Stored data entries

---+---

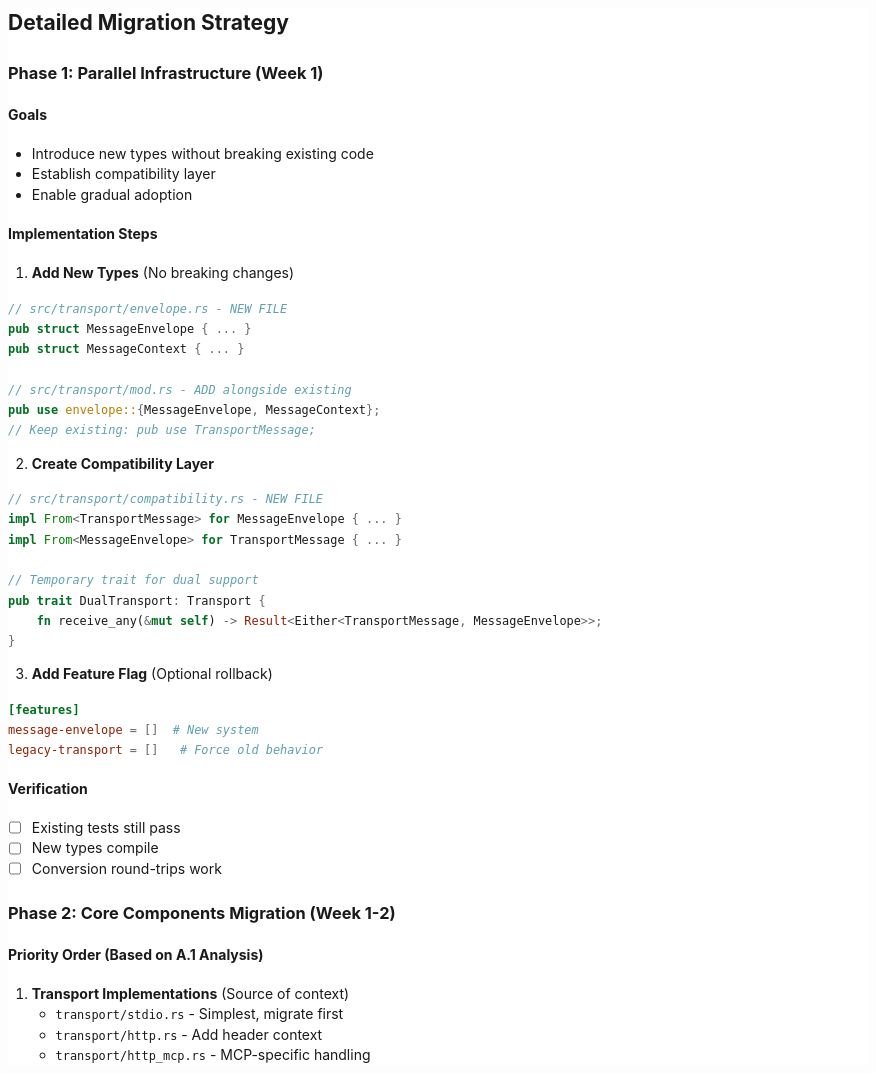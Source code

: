 ## Detailed Migration Strategy

### Phase 1: Parallel Infrastructure (Week 1)

#### Goals
- Introduce new types without breaking existing code
- Establish compatibility layer
- Enable gradual adoption

#### Implementation Steps

1. **Add New Types** (No breaking changes)
```rust
// src/transport/envelope.rs - NEW FILE
pub struct MessageEnvelope { ... }
pub struct MessageContext { ... }

// src/transport/mod.rs - ADD alongside existing
pub use envelope::{MessageEnvelope, MessageContext};
// Keep existing: pub use TransportMessage;
```

2. **Create Compatibility Layer**
```rust
// src/transport/compatibility.rs - NEW FILE
impl From<TransportMessage> for MessageEnvelope { ... }
impl From<MessageEnvelope> for TransportMessage { ... }

// Temporary trait for dual support
pub trait DualTransport: Transport {
    fn receive_any(&mut self) -> Result<Either<TransportMessage, MessageEnvelope>>;
}
```

3. **Add Feature Flag** (Optional rollback)
```toml
[features]
message-envelope = []  # New system
legacy-transport = []   # Force old behavior
```

#### Verification
- [ ] Existing tests still pass
- [ ] New types compile
- [ ] Conversion round-trips work

### Phase 2: Core Components Migration (Week 1-2)

#### Priority Order (Based on A.1 Analysis)
1. **Transport Implementations** (Source of context)
   - `transport/stdio.rs` - Simplest, migrate first
   - `transport/http.rs` - Add header context
   - `transport/http_mcp.rs` - MCP-specific handling
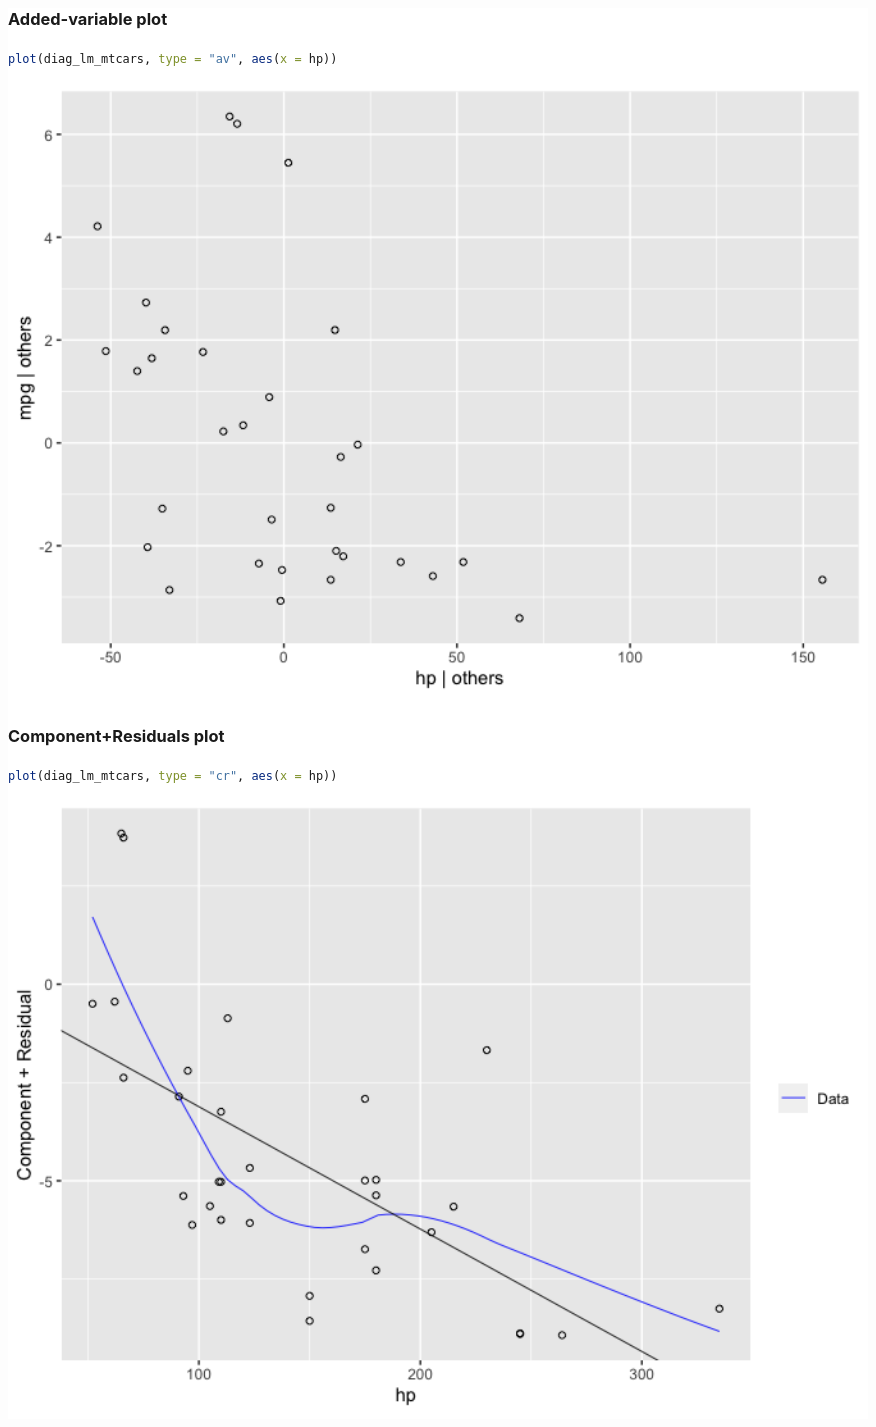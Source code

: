 
### Added-variable plot

``` r
plot(diag_lm_mtcars, type = "av", aes(x = hp))
```

<img src="man/figures/README-av1-1.png" width="100%" />

### Component+Residuals plot

``` r
plot(diag_lm_mtcars, type = "cr", aes(x = hp))
```

<img src="man/figures/README-cr1-1.png" width="100%" />
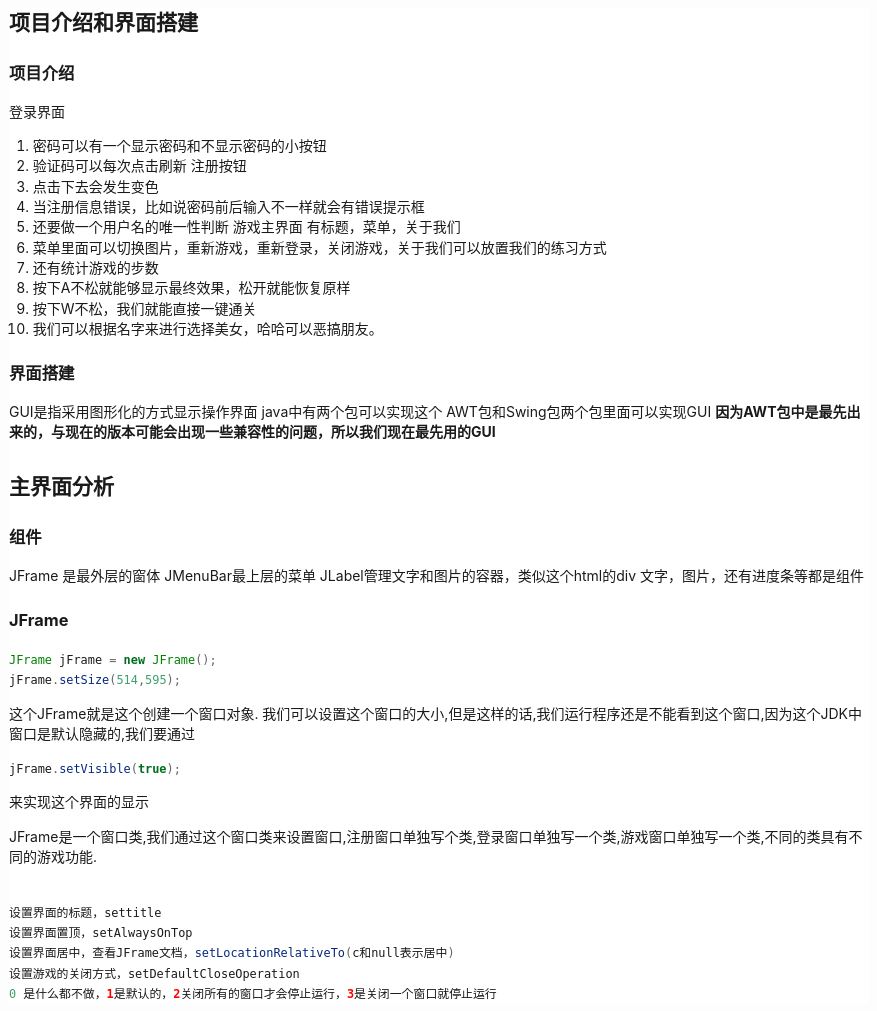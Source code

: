 ## 项目介绍和界面搭建

### 项目介绍
登录界面
1. 密码可以有一个显示密码和不显示密码的小按钮
2. 验证码可以每次点击刷新
注册按钮
1. 点击下去会发生变色
2. 当注册信息错误，比如说密码前后输入不一样就会有错误提示框
3. 还要做一个用户名的唯一性判断
游戏主界面
有标题，菜单，关于我们
1. 菜单里面可以切换图片，重新游戏，重新登录，关闭游戏，关于我们可以放置我们的练习方式
2. 还有统计游戏的步数
3. 按下A不松就能够显示最终效果，松开就能恢复原样
4. 按下W不松，我们就能直接一键通关
5. 我们可以根据名字来进行选择美女，哈哈可以恶搞朋友。

### 界面搭建

GUI是指采用图形化的方式显示操作界面
java中有两个包可以实现这个
AWT包和Swing包两个包里面可以实现GUI
**因为AWT包中是最先出来的，与现在的版本可能会出现一些兼容性的问题，所以我们现在最先用的GUI**

## 主界面分析

### 组件

JFrame 是最外层的窗体
JMenuBar最上层的菜单
JLabel管理文字和图片的容器，类似这个html的div
文字，图片，还有进度条等都是组件

### JFrame

```java
JFrame jFrame = new JFrame();  
jFrame.setSize(514,595);
```

这个JFrame就是这个创建一个窗口对象.
我们可以设置这个窗口的大小,但是这样的话,我们运行程序还是不能看到这个窗口,因为这个JDK中窗口是默认隐藏的,我们要通过
```java
jFrame.setVisible(true);
```
来实现这个界面的显示


JFrame是一个窗口类,我们通过这个窗口类来设置窗口,注册窗口单独写个类,登录窗口单独写一个类,游戏窗口单独写一个类,不同的类具有不同的游戏功能.
```java

设置界面的标题，settitle
设置界面置顶，setAlwaysOnTop
设置界面居中，查看JFrame文档，setLocationRelativeTo(c和null表示居中)
设置游戏的关闭方式，setDefaultCloseOperation
0 是什么都不做，1是默认的，2关闭所有的窗口才会停止运行，3是关闭一个窗口就停止运行

```

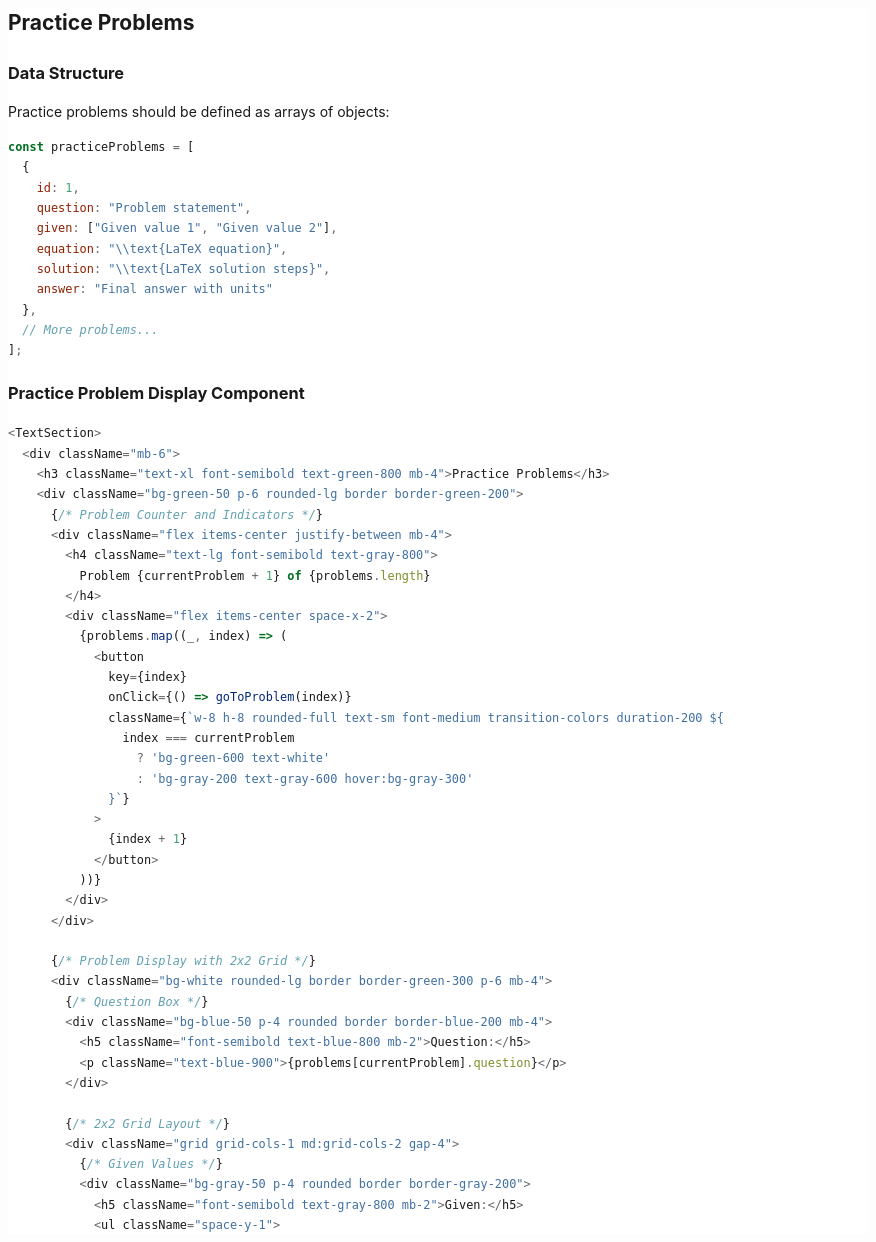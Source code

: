## Practice Problems

### Data Structure
Practice problems should be defined as arrays of objects:

```javascript
const practiceProblems = [
  {
    id: 1,
    question: "Problem statement",
    given: ["Given value 1", "Given value 2"],
    equation: "\\text{LaTeX equation}",
    solution: "\\text{LaTeX solution steps}",
    answer: "Final answer with units"
  },
  // More problems...
];
```

### Practice Problem Display Component

```javascript
<TextSection>
  <div className="mb-6">
    <h3 className="text-xl font-semibold text-green-800 mb-4">Practice Problems</h3>
    <div className="bg-green-50 p-6 rounded-lg border border-green-200">
      {/* Problem Counter and Indicators */}
      <div className="flex items-center justify-between mb-4">
        <h4 className="text-lg font-semibold text-gray-800">
          Problem {currentProblem + 1} of {problems.length}
        </h4>
        <div className="flex items-center space-x-2">
          {problems.map((_, index) => (
            <button
              key={index}
              onClick={() => goToProblem(index)}
              className={`w-8 h-8 rounded-full text-sm font-medium transition-colors duration-200 ${
                index === currentProblem
                  ? 'bg-green-600 text-white'
                  : 'bg-gray-200 text-gray-600 hover:bg-gray-300'
              }`}
            >
              {index + 1}
            </button>
          ))}
        </div>
      </div>

      {/* Problem Display with 2x2 Grid */}
      <div className="bg-white rounded-lg border border-green-300 p-6 mb-4">
        {/* Question Box */}
        <div className="bg-blue-50 p-4 rounded border border-blue-200 mb-4">
          <h5 className="font-semibold text-blue-800 mb-2">Question:</h5>
          <p className="text-blue-900">{problems[currentProblem].question}</p>
        </div>

        {/* 2x2 Grid Layout */}
        <div className="grid grid-cols-1 md:grid-cols-2 gap-4">
          {/* Given Values */}
          <div className="bg-gray-50 p-4 rounded border border-gray-200">
            <h5 className="font-semibold text-gray-800 mb-2">Given:</h5>
            <ul className="space-y-1">
```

---+---

__Assignment__: Which of the lines above hold the word "Week"? Copy each one.

__Problem solution__:
### Phase 1: Parallel Infrastructure (Week 1)
### Phase 2: Core Components Migration (Week 1-2)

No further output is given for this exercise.